#### [What you should do]
Search the records for the string "using", and show each line where it appears.

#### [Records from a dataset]
Start of Block
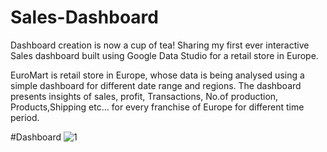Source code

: # Sales-Dashboard
Dashboard creation is now a cup of tea! 
Sharing my first ever interactive Sales dashboard built using Google Data Studio for a retail store in Europe. 

EuroMart is retail store in Europe, whose data is being analysed using a simple dashboard for different date range and regions.
The dashboard presents insights of sales, profit, Transactions, No.of production, Products,Shipping  etc... for every franchise of Europe for different time period.

#Dashboard
![1](https://github.com/Aishwarya-Venkatesan/Sales-Dashboard/assets/122103493/4907cb91-b912-46c8-8059-7a6d0a229b6b)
End of Block
#### [Task result]
Sharing my first ever interactive Sales dashboard built using Google Data Studio for a retail store in Europe. 
EuroMart is retail store in Europe, whose data is being analysed using a simple dashboard for different date range and regions.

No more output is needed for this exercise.